What to work on:
Search the listing below for the string "create", then copy every line it appears in.

Data for analysis:
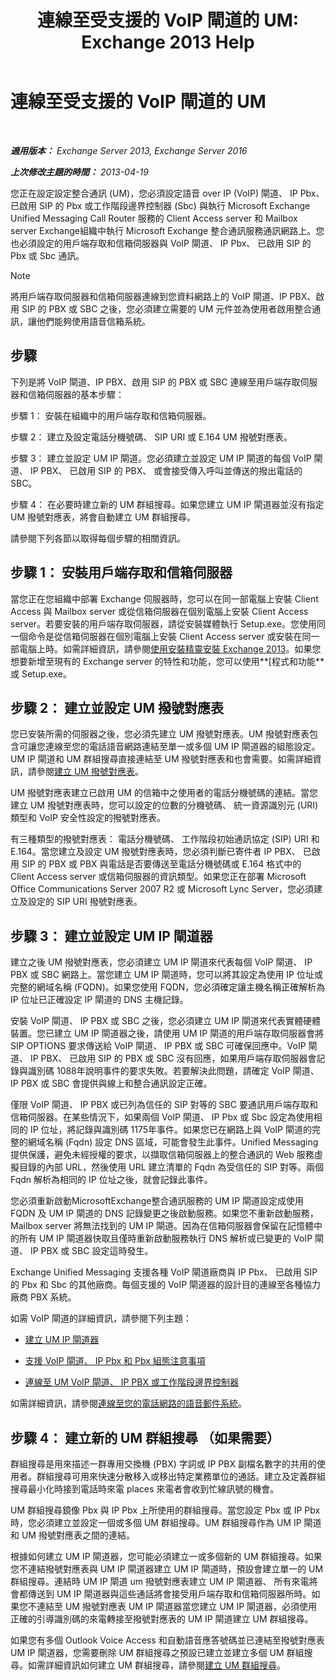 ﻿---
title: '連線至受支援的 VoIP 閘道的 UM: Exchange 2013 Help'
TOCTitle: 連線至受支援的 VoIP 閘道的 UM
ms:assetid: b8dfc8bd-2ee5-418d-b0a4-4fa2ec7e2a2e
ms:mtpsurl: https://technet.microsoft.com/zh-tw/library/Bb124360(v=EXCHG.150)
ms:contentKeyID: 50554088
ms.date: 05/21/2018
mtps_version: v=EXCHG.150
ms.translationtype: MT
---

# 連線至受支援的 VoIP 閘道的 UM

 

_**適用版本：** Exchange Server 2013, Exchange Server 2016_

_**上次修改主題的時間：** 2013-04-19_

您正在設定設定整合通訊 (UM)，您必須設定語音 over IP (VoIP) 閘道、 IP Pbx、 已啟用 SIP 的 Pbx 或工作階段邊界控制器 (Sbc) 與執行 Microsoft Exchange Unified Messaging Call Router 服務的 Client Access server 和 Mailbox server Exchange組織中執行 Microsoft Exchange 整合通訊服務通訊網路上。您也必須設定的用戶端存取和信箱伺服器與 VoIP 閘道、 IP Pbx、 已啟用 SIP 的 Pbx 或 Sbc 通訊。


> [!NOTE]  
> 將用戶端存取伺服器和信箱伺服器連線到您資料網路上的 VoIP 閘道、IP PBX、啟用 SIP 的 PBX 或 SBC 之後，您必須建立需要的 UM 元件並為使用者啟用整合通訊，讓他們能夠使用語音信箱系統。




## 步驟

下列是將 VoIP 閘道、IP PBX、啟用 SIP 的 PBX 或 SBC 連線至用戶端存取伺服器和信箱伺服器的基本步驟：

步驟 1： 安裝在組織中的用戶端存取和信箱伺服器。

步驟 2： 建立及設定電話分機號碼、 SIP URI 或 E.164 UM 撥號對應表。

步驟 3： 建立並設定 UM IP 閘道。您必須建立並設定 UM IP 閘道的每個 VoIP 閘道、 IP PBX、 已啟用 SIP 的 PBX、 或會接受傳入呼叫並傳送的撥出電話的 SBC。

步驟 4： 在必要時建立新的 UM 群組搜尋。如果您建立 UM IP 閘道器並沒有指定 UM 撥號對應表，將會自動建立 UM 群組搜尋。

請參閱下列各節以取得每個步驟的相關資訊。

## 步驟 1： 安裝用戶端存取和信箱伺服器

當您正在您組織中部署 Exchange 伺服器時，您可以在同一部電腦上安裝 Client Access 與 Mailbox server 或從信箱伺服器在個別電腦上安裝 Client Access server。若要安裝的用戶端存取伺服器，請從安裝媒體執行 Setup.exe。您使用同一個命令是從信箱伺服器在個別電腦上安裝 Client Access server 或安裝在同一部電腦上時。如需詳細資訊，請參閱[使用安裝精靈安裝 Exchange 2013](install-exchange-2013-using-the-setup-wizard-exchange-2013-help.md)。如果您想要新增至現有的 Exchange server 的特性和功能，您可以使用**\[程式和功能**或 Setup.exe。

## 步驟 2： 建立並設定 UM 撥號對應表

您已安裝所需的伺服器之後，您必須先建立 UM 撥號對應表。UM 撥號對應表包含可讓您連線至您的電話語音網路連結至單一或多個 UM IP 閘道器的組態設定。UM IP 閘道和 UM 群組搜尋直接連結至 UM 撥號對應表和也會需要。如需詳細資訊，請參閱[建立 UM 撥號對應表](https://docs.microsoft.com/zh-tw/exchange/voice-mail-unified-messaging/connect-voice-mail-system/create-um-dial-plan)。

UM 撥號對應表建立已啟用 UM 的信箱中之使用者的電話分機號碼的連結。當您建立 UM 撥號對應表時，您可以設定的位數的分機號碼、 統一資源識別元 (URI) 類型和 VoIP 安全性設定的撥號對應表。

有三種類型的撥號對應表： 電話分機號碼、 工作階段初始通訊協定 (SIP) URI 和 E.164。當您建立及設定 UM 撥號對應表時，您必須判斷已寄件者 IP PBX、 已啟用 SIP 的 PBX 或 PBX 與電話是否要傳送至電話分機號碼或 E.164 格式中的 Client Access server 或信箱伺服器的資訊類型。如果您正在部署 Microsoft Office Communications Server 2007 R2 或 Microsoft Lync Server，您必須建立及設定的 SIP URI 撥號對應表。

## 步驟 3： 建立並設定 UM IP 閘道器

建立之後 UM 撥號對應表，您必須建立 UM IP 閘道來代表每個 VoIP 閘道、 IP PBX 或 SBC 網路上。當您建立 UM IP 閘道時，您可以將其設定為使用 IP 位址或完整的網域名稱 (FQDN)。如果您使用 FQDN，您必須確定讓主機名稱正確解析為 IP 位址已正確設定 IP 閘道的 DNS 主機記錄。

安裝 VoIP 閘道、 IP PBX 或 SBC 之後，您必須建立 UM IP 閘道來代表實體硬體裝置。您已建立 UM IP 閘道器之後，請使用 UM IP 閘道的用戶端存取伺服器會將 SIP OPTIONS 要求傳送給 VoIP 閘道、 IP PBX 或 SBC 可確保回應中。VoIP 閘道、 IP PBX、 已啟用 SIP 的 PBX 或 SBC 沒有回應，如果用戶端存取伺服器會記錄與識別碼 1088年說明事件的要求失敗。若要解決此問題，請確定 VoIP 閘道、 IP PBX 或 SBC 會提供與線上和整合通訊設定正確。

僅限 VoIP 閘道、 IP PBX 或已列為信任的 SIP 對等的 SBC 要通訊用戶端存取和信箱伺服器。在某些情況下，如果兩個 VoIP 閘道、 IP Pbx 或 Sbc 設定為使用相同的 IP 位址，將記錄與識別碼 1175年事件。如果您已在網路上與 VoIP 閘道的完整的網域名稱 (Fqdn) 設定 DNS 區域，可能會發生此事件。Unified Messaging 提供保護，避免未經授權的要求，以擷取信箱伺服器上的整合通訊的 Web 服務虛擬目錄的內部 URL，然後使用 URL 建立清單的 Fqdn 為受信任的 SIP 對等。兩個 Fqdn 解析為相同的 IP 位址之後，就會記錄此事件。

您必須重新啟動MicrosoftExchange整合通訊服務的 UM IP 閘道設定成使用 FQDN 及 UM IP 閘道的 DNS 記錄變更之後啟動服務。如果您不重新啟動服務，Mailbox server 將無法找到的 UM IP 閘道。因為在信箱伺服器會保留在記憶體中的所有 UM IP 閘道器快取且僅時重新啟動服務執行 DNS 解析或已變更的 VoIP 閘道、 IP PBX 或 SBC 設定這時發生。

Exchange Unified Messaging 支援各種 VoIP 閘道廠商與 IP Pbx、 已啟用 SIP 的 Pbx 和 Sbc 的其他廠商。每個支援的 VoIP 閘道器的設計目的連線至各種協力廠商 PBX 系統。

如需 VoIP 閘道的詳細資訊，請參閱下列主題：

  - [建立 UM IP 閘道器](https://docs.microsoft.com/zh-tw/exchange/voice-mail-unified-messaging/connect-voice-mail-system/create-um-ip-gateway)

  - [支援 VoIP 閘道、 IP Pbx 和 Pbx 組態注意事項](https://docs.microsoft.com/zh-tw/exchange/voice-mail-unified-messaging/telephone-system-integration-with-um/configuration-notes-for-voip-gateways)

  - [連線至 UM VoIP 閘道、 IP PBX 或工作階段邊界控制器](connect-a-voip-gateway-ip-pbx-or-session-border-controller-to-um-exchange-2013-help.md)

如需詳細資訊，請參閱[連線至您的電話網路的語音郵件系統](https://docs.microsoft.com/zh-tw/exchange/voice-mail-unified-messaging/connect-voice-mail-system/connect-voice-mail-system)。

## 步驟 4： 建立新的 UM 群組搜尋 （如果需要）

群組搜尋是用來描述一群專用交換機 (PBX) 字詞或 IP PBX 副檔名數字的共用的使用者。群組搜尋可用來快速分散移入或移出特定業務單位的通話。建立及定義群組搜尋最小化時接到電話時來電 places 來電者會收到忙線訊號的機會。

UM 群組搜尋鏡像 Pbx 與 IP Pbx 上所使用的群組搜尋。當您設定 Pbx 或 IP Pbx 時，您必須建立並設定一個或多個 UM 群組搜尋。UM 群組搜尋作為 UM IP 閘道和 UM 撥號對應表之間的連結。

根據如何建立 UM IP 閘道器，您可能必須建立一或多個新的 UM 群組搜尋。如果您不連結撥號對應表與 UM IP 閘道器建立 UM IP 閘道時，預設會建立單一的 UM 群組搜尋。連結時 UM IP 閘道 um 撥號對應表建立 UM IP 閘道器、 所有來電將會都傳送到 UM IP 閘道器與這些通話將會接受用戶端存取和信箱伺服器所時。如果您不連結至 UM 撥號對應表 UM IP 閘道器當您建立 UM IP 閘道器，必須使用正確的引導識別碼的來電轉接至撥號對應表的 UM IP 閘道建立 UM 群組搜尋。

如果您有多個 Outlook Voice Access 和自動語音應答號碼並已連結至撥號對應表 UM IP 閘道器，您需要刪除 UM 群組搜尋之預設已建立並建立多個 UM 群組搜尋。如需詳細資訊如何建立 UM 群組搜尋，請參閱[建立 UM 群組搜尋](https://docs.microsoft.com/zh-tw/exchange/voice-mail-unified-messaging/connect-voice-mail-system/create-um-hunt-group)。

Task response:
您已安裝所需的伺服器之後，您必須先建立 UM 撥號對應表。UM 撥號對應表包含可讓您連線至您的電話語音網路連結至單一或多個 UM IP 閘道器的組態設定。UM IP 閘道和 UM 群組搜尋直接連結至 UM 撥號對應表和也會需要。如需詳細資訊，請參閱[建立 UM 撥號對應表](https://docs.microsoft.com/zh-tw/exchange/voice-mail-unified-messaging/connect-voice-mail-system/create-um-dial-plan)。
  - [建立 UM IP 閘道器](https://docs.microsoft.com/zh-tw/exchange/voice-mail-unified-messaging/connect-voice-mail-system/create-um-ip-gateway)
如果您有多個 Outlook Voice Access 和自動語音應答號碼並已連結至撥號對應表 UM IP 閘道器，您需要刪除 UM 群組搜尋之預設已建立並建立多個 UM 群組搜尋。如需詳細資訊如何建立 UM 群組搜尋，請參閱[建立 UM 群組搜尋](https://docs.microsoft.com/zh-tw/exchange/voice-mail-unified-messaging/connect-voice-mail-system/create-um-hunt-group)。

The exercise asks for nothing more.